PAC plot vs Canolty map

Hi,

I am getting very different looking PAC plots (phase for lower frequency and amplitude for higher frequency) for 2 conditions.

After defining at which lower frequency effect looks stronger, I was trying to get Canolty plots (time-frequency plot and phase of selected lower frequency). Those 2 conditions look very similar on Canolty maps.

I wonder if it is normal to have this discrepancy?

Is it true that PAC reflects coupling between lower frequency phase and higher frequency amplitude, whereas Canolty map is a phase locking plot showing coupling between lower and higher frequency phase?

Thanks

I am getting very different looking PAC plots (phase for lower frequency and amplitude for higher frequency) for 2 conditions.

Please post screen captures showing:

  1. A meaningful representation of your input signals, together with their location in the database explorer
  2. The options window of the PAC process
  3. The PAC comodulogram and "Canolty plots" you refer to

Is it true that PAC reflects coupling between lower frequency phase and higher frequency amplitude, whereas Canolty map is a phase locking plot showing coupling between lower and higher frequency phase?

No: "Canolty maps" are phase-locking plots that show the power of the high frequency components, not their phase.

@Samiee @Sylvain @eflorin

Thanks Francois.

Bellow are the figures for PAC calculation and results for 3 subjects (sb3 looks better):


Sb1

Sb2

Sb3

There is probably nothing wrong with these plots. I disagree with your statement that "Those 2 conditions look very similar on Canolty maps". There are very different for the two conditions in all three subjects, and I'm not sure you should try to relate their differences to the differences you observe in the comodulograms.

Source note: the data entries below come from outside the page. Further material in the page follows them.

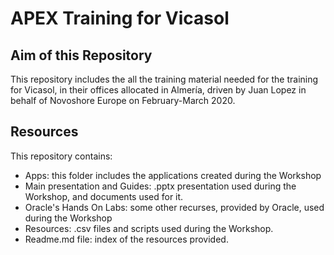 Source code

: # APEX Training for Vicasol

## Aim of this Repository
This repository includes the all the training material needed for the training for Vicasol, in their offices allocated in Almería, driven by Juan Lopez in behalf of Novoshore Europe on February-March 2020.

## Resources
This repository contains:
* Apps: this folder includes the applications created during the Workshop
* Main presentation and Guides: .pptx presentation used during the Workshop, and documents used for it.
* Oracle's Hands On Labs: some other recurses, provided by Oracle, used during the Workshop
* Resources: .csv files and scripts used during the Workshop.
* Readme.md file: index of the resources provided.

Note that these are methods that are quite sensitive to the fine tuning of the input parameters and the duration of the data in input, and therefore can easily show a lot of variability. However, if you used the same amount of data for the two conditions, selected at the same latencies with respect to your event of interest, you should be happy to see such differences, shouldn't you?
Another recommendation: don't try to overinterpret the data of individual subjects, this is only the group-level non-parametric statistics that will tell you what is significantly different between your two conditions.

You could also try the second generation of PAC tools developed by @Samiee in Brainstorm:
https://neuroimage.usc.edu/brainstorm/Tutorials/TutPac#Time-resolved_PAC_estimation_with_tPAC

Thanks Francois, I will consider your recommendations.